## INSTRUCTIONS TO FOLLOW
What lines in the material hold the string "data"? Copy out each of them.
---
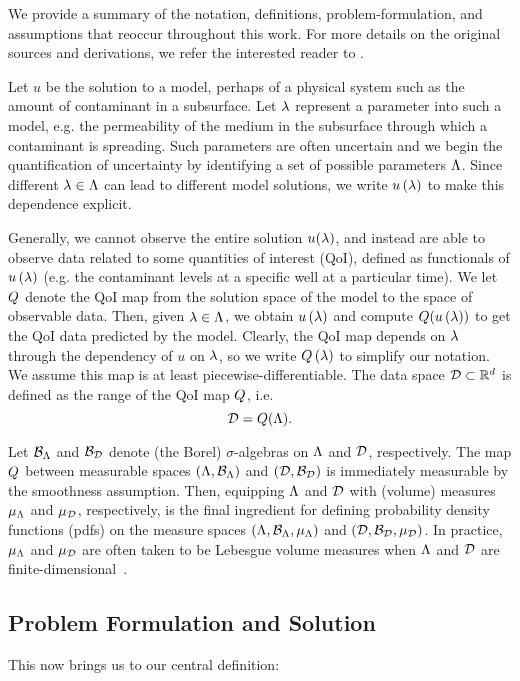 We provide a summary of the notation, definitions, problem-formulation, and assumptions that reoccur throughout this work. 
For more details on the original sources and derivations,  we refer the interested reader to \cite{BES12, BE13, BET+14}. 

Let $u$ be the solution to a model, perhaps of a physical system such as the amount of contaminant in a subsurface. 
Let $\lambda$ represent a parameter into such a model, e.g. the permeability of the medium in the subsurface through which a contaminant is spreading.
Such parameters are often uncertain and we begin the quantification of uncertainty by identifying a set of possible parameters ${\Lambda}$.
Since different $\lambda \in {\Lambda}$ can lead to different model solutions, we write $u\left ( \lambda \right )$ to make this dependence explicit.

Generally, we cannot observe the entire solution $u(\lambda)$, and instead are able to observe data related to some quantities of interest (QoI), defined as functionals of $u\left ( \lambda \right )$ (e.g. the contaminant levels at a specific well at a particular time).
We let $Q$ denote the QoI map from the solution space of the model to the space of observable data. 
Then, given $\lambda \in {\Lambda}$, we obtain $u\left ( \lambda \right )$ and compute $Q(u\left ( \lambda \right ))$ to get the QoI data predicted by the model.
Clearly, the QoI map depends on $\lambda$ through the dependency of $u$ on $\lambda$, so we write $Q\left ( \lambda \right )$ to simplify our notation.
We assume this map is at least piecewise-differentiable.	
The data space $\mathcal{D} \subset \mathbb{R}^d$ is defined as the range of the QoI map $Q$, i.e. 
\[
\mathcal{D} = Q({\Lambda}).
\]

Let $\mathcal{B}_{{\Lambda}}$ and $\mathcal{B}_{\mathcal{D}}$ denote (the Borel) $\sigma$-algebras on ${\Lambda}$ and $\mathcal{D}$, respectively.
The map $Q$ between measurable spaces $({\Lambda}, \mathcal{B}_{{\Lambda}})$ and $(\mathcal{D}, \mathcal{B}_{\mathcal{D}})$ is immediately measurable by the smoothness assumption. 
Then, equipping ${\Lambda}$ and $\mathcal{D}$ with (volume) measures $\mu_{{\Lambda}}$ and $\mu_{\mathcal{D}}$, respectively, is the final ingredient for defining probability density functions (pdfs) on the measure spaces $({\Lambda}, \mathcal{B}_{{\Lambda}}, \mu_{{\Lambda}})$ and $(\mathcal{D}, \mathcal{B}_{\mathcal{D}}, \mu_{\mathcal{D}})$.
In practice, $\mu_{{\Lambda}}$ and $\mu_{\mathcal{D}}$ are often taken to be Lebesgue volume measures when ${\Lambda}$ and $\mathcal{D}$ are finite-dimensional~\cite{BET+14, BJW18}.

\subsection{Problem Formulation and Solution}
This now brings us to our central definition:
---
## EXERCISE RESPONSE
Generally, we cannot observe the entire solution $u(\lambda)$, and instead are able to observe data related to some quantities of interest (QoI), defined as functionals of $u\left ( \lambda \right )$ (e.g. the contaminant levels at a specific well at a particular time).
We let $Q$ denote the QoI map from the solution space of the model to the space of observable data. 
Then, given $\lambda \in {\Lambda}$, we obtain $u\left ( \lambda \right )$ and compute $Q(u\left ( \lambda \right ))$ to get the QoI data predicted by the model.
The data space $\mathcal{D} \subset \mathbb{R}^d$ is defined as the range of the QoI map $Q$, i.e. 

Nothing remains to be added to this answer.